Why don't more people recognize that "To Kill a Mockingbird" is white apologist crap?

In all my life, I’ve met only a single black person who actually liked this book, and the longer I live, the more I understand why. The novel presents white racism the way white people want to think of it, not the way it actually was. Maybe it wasn’t meant to be an archetype for the Jim Crow South, but that is how a lot of people think of it (that I’ve met, anyway) and I find that confounding.
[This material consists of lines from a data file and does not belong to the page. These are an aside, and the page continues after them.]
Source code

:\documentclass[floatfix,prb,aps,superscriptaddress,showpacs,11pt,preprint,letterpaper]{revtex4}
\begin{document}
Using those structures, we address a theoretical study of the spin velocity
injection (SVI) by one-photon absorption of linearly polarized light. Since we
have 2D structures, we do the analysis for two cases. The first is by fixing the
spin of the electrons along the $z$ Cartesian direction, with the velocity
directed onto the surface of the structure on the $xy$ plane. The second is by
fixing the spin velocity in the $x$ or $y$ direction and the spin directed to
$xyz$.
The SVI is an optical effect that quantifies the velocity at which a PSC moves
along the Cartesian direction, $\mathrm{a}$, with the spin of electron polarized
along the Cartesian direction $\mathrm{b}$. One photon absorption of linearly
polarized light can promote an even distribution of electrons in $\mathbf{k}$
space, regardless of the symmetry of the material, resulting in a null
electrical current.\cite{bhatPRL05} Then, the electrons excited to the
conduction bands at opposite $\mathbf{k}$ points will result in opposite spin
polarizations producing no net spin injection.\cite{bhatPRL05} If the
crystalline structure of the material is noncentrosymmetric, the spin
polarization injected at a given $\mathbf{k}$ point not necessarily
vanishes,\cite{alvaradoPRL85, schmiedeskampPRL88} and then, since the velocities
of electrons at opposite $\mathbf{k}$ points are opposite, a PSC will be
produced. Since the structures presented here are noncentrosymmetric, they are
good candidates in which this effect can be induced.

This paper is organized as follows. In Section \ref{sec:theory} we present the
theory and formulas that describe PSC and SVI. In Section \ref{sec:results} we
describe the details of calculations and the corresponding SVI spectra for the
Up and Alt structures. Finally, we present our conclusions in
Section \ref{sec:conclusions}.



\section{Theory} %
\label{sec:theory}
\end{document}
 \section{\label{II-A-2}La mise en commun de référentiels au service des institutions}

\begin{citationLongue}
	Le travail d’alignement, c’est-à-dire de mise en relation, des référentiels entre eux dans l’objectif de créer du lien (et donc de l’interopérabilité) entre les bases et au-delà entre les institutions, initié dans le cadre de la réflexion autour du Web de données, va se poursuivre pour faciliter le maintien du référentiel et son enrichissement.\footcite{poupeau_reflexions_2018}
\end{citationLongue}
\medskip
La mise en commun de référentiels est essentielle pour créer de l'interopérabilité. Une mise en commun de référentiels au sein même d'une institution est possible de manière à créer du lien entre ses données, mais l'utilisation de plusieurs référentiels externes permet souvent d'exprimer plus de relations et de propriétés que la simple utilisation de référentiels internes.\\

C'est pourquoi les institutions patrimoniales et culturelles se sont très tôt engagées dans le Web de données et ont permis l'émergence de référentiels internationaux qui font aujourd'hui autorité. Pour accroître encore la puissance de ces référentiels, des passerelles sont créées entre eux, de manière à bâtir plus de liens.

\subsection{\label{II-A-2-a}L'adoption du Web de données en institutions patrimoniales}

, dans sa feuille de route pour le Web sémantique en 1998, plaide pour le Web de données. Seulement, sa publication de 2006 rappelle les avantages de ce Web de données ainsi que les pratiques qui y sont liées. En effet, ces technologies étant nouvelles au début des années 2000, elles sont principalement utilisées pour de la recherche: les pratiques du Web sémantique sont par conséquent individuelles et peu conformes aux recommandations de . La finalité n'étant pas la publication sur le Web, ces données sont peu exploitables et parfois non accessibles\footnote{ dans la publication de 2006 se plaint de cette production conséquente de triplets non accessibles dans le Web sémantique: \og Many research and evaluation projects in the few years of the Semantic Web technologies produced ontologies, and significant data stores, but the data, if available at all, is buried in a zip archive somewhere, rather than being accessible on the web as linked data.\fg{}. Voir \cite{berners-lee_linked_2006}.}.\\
In the world of the novel:
The town is made up of lovable eccentrics and essentially good-hearted people. The most virulent racists are the nasty, white-trash people who live out on the edge of town. A group of townspeople get together to lynch the accused, and this crowd is shamed into going home by Scout’s innocence and purity. The best lawyer in town has volunteered to represent the accused in the name of justice, and does such a good job that when he walks out of the courtroom, the black people observing stand up out of respect. The white-trash father of the accuser tries to harm this justice-serving lawyer, and is killed by a mentally disturbed eccentric. The local lawman decides to do nothing about this, and it is subtly suggested that some kind of rough justice was done, because of who the victim was and the nature of his killer.

Don’t make me laugh.

In reality, the sheriff would’ve been LEADING the charge to lynch John Robinson (law enforcement contributed plenty of Klan members), and kids like Scout would’ve either cheered them on or stood and watched. This is not hyperbole; pictures of children posing with adults under the hanging bodies of lynching victims are just a google search away. Note that in almost all such photos the people are not the white trash from the edge of town, but average, middle-class people. Racism was not some “low brow” activity; it was endemic. There’d be no real trial with evidence and witnesses, and even if there was any desire to hold one no lawyer in town would be willing to act as defense counsel and take the job seriously, because they valued their careers. And Boo Radley? Yeah, he’d be stuck in a state institution for life, a place built and maintained specifically FOR people like him

Whew! Felt good to get that out.

good post well needed!

I concur. The function of TKAM is to give Nice White Person a white person they can identify with–we can watch it and feel like we’d have been Atticus.

In reality, no one in the South was willing to be Atticus. The Scottsboro Boys were defended in court by a Jewish lawyer from New York whose fees were paid by the American Communist Party. Transforming that into Atticus Finch is a preposterous act of whitewashing.

The jury that convicted Tom Robinson was not “white trash” as the OP suggests.

Scout described the jury as “[s]unburned, lanky, they seemed to be all farmers, but this was natural: townsfolk rarely sat on juries, they were either struck or excused."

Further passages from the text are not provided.